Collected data
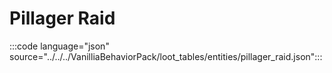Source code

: # Pillager Raid

:::code language="json" source="../../../VanilliaBehaviorPack/loot_tables/entities/pillager_raid.json":::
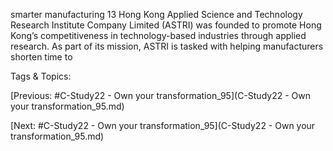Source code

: smarter manufacturing 13
Hong Kong Applied Science and Technology Research Institute Company 
Limited (ASTRI) was founded to promote Hong Kong’s competitiveness in 
technology-based industries through applied research. As part of its 
mission, ASTRI is tasked with helping manufacturers shorten time to 

   Tags & Topics:
   

[Previous: #C-Study22 - Own your transformation_95](C-Study22 - Own your transformation_95.md)

[Next: #C-Study22 - Own your transformation_95](C-Study22 - Own your transformation_95.md)
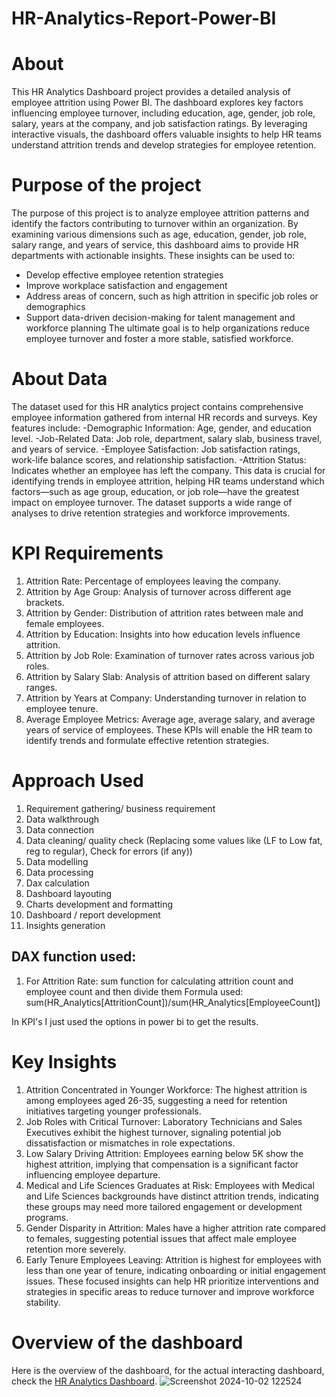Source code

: # HR-Analytics-Report-Power-BI

# About
This HR Analytics Dashboard project provides a detailed analysis of employee attrition using Power BI. The dashboard explores key factors influencing employee turnover, including education, age, gender, job role, salary, years at the company, and job satisfaction ratings. By leveraging interactive visuals, the dashboard offers valuable insights to help HR teams understand attrition trends and develop strategies for employee retention.

# Purpose of the project
The purpose of this project is to analyze employee attrition patterns and identify the factors contributing to turnover within an organization. By examining various dimensions such as age, education, gender, job role, salary range, and years of service, this dashboard aims to provide HR departments with actionable insights. These insights can be used to:
- Develop effective employee retention strategies
- Improve workplace satisfaction and engagement
- Address areas of concern, such as high attrition in specific job roles or demographics
- Support data-driven decision-making for talent management and workforce planning
The ultimate goal is to help organizations reduce employee turnover and foster a more stable, satisfied workforce.

# About Data
The dataset used for this HR analytics project contains comprehensive employee information gathered from internal HR records and surveys. Key features include:
-Demographic Information: Age, gender, and education level.
-Job-Related Data: Job role, department, salary slab, business travel, and years of service.
-Employee Satisfaction: Job satisfaction ratings, work-life balance scores, and relationship satisfaction.
-Attrition Status: Indicates whether an employee has left the company.
This data is crucial for identifying trends in employee attrition, helping HR teams understand which factors—such as age group, education, or job role—have the greatest impact on employee turnover. The dataset supports a wide range of analyses to drive retention strategies and workforce improvements.

# KPI Requirements
1. Attrition Rate: Percentage of employees leaving the company.
2. Attrition by Age Group: Analysis of turnover across different age brackets.
3. Attrition by Gender: Distribution of attrition rates between male and female employees.
4. Attrition by Education: Insights into how education levels influence attrition.
5. Attrition by Job Role: Examination of turnover rates across various job roles.
6. Attrition by Salary Slab: Analysis of attrition based on different salary ranges.
7. Attrition by Years at Company: Understanding turnover in relation to employee tenure.
8. Average Employee Metrics: Average age, average salary, and average years of service of employees.
These KPIs will enable the HR team to identify trends and formulate effective retention strategies.

# Approach Used
1.	Requirement gathering/ business requirement
2.	Data walkthrough
3.	Data connection
4.	Data cleaning/ quality check (Replacing some values like (LF to Low fat, reg to regular), Check for errors (if any))
5.	Data modelling
6.	Data processing
7.	Dax calculation
8.	Dashboard layouting
9.	Charts development and formatting 
10.	Dashboard / report development
11.	Insights generation

## DAX function used:
1. For Attrition Rate: sum function for calculating attrition count and employee count and then divide them
   Formula used: sum(HR_Analytics[AttritionCount])/sum(HR_Analytics[EmployeeCount])

In KPI's I just used the options in power bi to get the results.

# Key Insights
1. Attrition Concentrated in Younger Workforce: The highest attrition is among employees aged 26-35, suggesting a need for retention initiatives targeting younger professionals.
2. Job Roles with Critical Turnover: Laboratory Technicians and Sales Executives exhibit the highest turnover, signaling potential job dissatisfaction or mismatches in role expectations.
3. Low Salary Driving Attrition: Employees earning below 5K show the highest attrition, implying that compensation is a significant factor influencing employee departure.
4. Medical and Life Sciences Graduates at Risk: Employees with Medical and Life Sciences backgrounds have distinct attrition trends, indicating these groups may need more tailored engagement or development programs.
5. Gender Disparity in Attrition: Males have a higher attrition rate compared to females, suggesting potential issues that affect male employee retention more severely.
6. Early Tenure Employees Leaving: Attrition is highest for employees with less than one year of tenure, indicating onboarding or initial engagement issues.
These focused insights can help HR prioritize interventions and strategies in specific areas to reduce turnover and improve workforce stability.

# Overview of the dashboard
Here is the overview of the dashboard, for the actual interacting dashboard, check the [HR Analytics Dashboard](https://github.com/Analyze-with-Aniket/HR-Analytics-Report-Power-BI/blob/main/HR%20Analytics%20Dashboard.pbix).
![Screenshot 2024-10-02 122524](https://github.com/user-attachments/assets/14ea2f57-20ac-4b09-a600-fffd69cc3bf7)
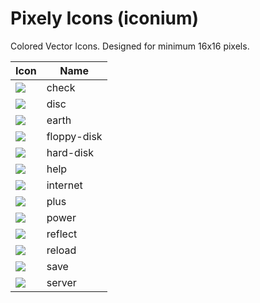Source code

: # Pixely Icons (iconium)
Colored Vector Icons.
Designed for minimum 16x16 pixels.

Icon                                                                    | Name
----------------------------------------------------------------------- | ----
![](https://cdn.rawgit.com/kanreisa/iconium/master/src/check.svg)       | check
![](https://cdn.rawgit.com/kanreisa/iconium/master/src/disc.svg)        | disc
![](https://cdn.rawgit.com/kanreisa/iconium/master/src/earth.svg)       | earth
![](https://cdn.rawgit.com/kanreisa/iconium/master/src/floppy-disk.svg) | floppy-disk
![](https://cdn.rawgit.com/kanreisa/iconium/master/src/hard-disk.svg)   | hard-disk
![](https://cdn.rawgit.com/kanreisa/iconium/master/src/help.svg)        | help
![](https://cdn.rawgit.com/kanreisa/iconium/master/src/internet.svg)    | internet
![](https://cdn.rawgit.com/kanreisa/iconium/master/src/plus.svg)        | plus
![](https://cdn.rawgit.com/kanreisa/iconium/master/src/power.svg)       | power
![](https://cdn.rawgit.com/kanreisa/iconium/master/src/reflect.svg)     | reflect
![](https://cdn.rawgit.com/kanreisa/iconium/master/src/reload.svg)      | reload
![](https://cdn.rawgit.com/kanreisa/iconium/master/src/save.svg)        | save
![](https://cdn.rawgit.com/kanreisa/iconium/master/src/server.svg)      | server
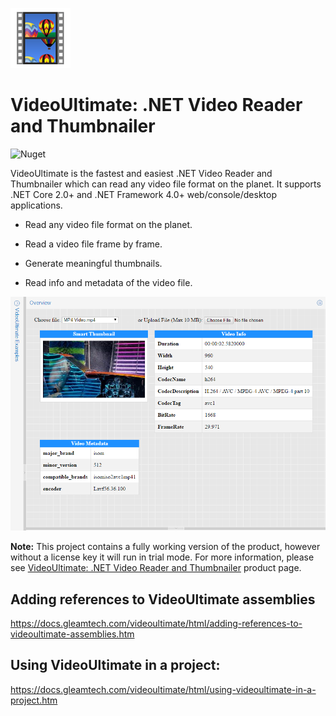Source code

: ![VideoUltimate Logo](videoultimate-logo.png)
# VideoUltimate: .NET Video Reader and Thumbnailer
![Nuget](https://img.shields.io/nuget/v/GleamTech.VideoUltimate)

VideoUltimate is the fastest and easiest .NET Video Reader and Thumbnailer which can read any video file format on the planet. It supports .NET Core 2.0+ and .NET Framework 4.0+ web/console/desktop applications.

- Read any video file format on the planet.

- Read a video file frame by frame.

- Generate meaningful thumbnails.

- Read info and metadata of the video file.

![.NET Video Reader and Thumbnailer](videoultimate.png)

**Note:** This project contains a fully working version of the product, however without a license key it will run in trial mode. For more information, please see [VideoUltimate: .NET Video Reader and Thumbnailer](http://www.gleamtech.com/videoultimate) product page.

## Adding references to VideoUltimate assemblies
https://docs.gleamtech.com/videoultimate/html/adding-references-to-videoultimate-assemblies.htm

## Using VideoUltimate in a project:
https://docs.gleamtech.com/videoultimate/html/using-videoultimate-in-a-project.htm
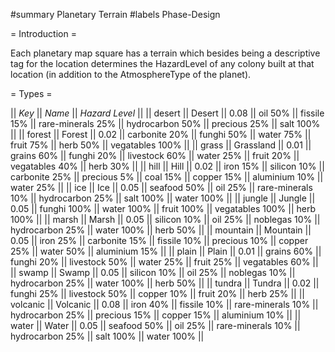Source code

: #summary Planetary Terrain
#labels Phase-Design

= Introduction =

Each planetary map square has a terrain which besides being a descriptive tag for the location determines the HazardLevel of any colony built at that location (in addition to the AtmosphereType of the planet).

= Types =

|| *Key* || *Name* || *Hazard Level* ||
|| desert || Desert || 0.08 || oil 50% || fissile 15% || rare-minerals 25% || hydrocarbon 50% || precious 25% || salt 100% ||
|| forest || Forest || 0.02 || carbonite 20% || funghi 50% || water 75% || fruit 75% || herb 50% || vegatables 100% ||
|| grass || Grassland || 0.01 || grains 60% || funghi 20% || livestock 60% || water 25% || fruit 20% || vegatables 40% || herb 30% ||
|| hill || Hill || 0.02 || iron 15% || silicon 10% || carbonite 25% || precious 5% || coal 15% || copper 15% || aluminium 10% || water 25% ||
|| ice || Ice || 0.05 || seafood 50% || oil 25% || rare-minerals 10% || hydrocarbon 25% || salt 100% || water 100% ||
|| jungle || Jungle || 0.05 || funghi 100% || water 100% || fruit 100% || vegatables 100% || herb 100% ||
|| marsh || Marsh || 0.05 || silicon 10% || oil 25% || noblegas 10% || hydrocarbon 25% || water 100% || herb 50% ||
|| mountain || Mountain || 0.05 || iron 25% || carbonite 15% || fissile 10% || precious 10% || copper 25% || water 50% || aluminium 15% ||
|| plain || Plain || 0.01 || grains 60% || funghi 20% || livestock 50% || water 25% || fruit 25% || vegatables 60% ||
|| swamp || Swamp || 0.05 || silicon 10% || oil 25% || noblegas 10% || hydrocarbon 25% || water 100% || herb 50% ||
|| tundra || Tundra || 0.02 || funghi 25% || livestock 50% || copper 10% || fruit 20% || herb 25% ||
|| volcanic || Volcanic || 0.08 || iron 40% || fissile 10% || rare-minerals 10% || hydrocarbon 25% || precious 15% || copper 15% || aluminium 10% ||
|| water || Water || 0.05 || seafood 50% || oil 25% || rare-minerals 10% || hydrocarbon 25% || salt 100% || water 100% ||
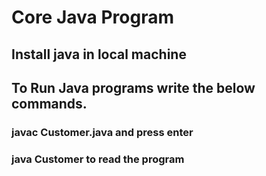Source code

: # Core Java Program

## Install java in local machine

## To Run Java programs write the below commands.

### javac Customer.java and press enter

### java Customer to read the program


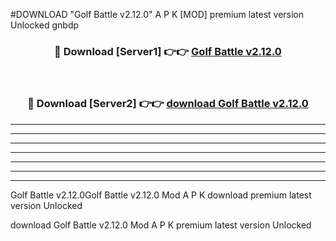 #DOWNLOAD "Golf Battle v2.12.0" A P K [MOD] premium latest version Unlocked gnbdp 



<div align="center">
<h3>🔴 Download [Server1] 👉👉 <a href="https://apkdownload7.web.app/">Golf Battle v2.12.0 </a></h3><br>

<h3>🔴 Download [Server2] 👉👉 <a href="https://apkdownload7.web.app/">download Golf Battle v2.12.0 </a></h3>
</div>


----------------------------------------------------------

----------------------------------------------------------

----------------------------------------------------------

----------------------------------------------------------

----------------------------------------------------------

----------------------------------------------------------

----------------------------------------------------------

Golf Battle v2.12.0Golf Battle v2.12.0 Mod A P K download premium latest version Unlocked

download Golf Battle v2.12.0 Mod A P K premium latest version Unlocked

The task
The word to find is "github". Copy every line of the data that holds it.

Exercise output
Here is the overview of the dashboard, for the actual interacting dashboard, check the [HR Analytics Dashboard](https://github.com/Analyze-with-Aniket/HR-Analytics-Report-Power-BI/blob/main/HR%20Analytics%20Dashboard.pbix).
![Screenshot 2024-10-02 122524](https://github.com/user-attachments/assets/14ea2f57-20ac-4b09-a600-fffd69cc3bf7)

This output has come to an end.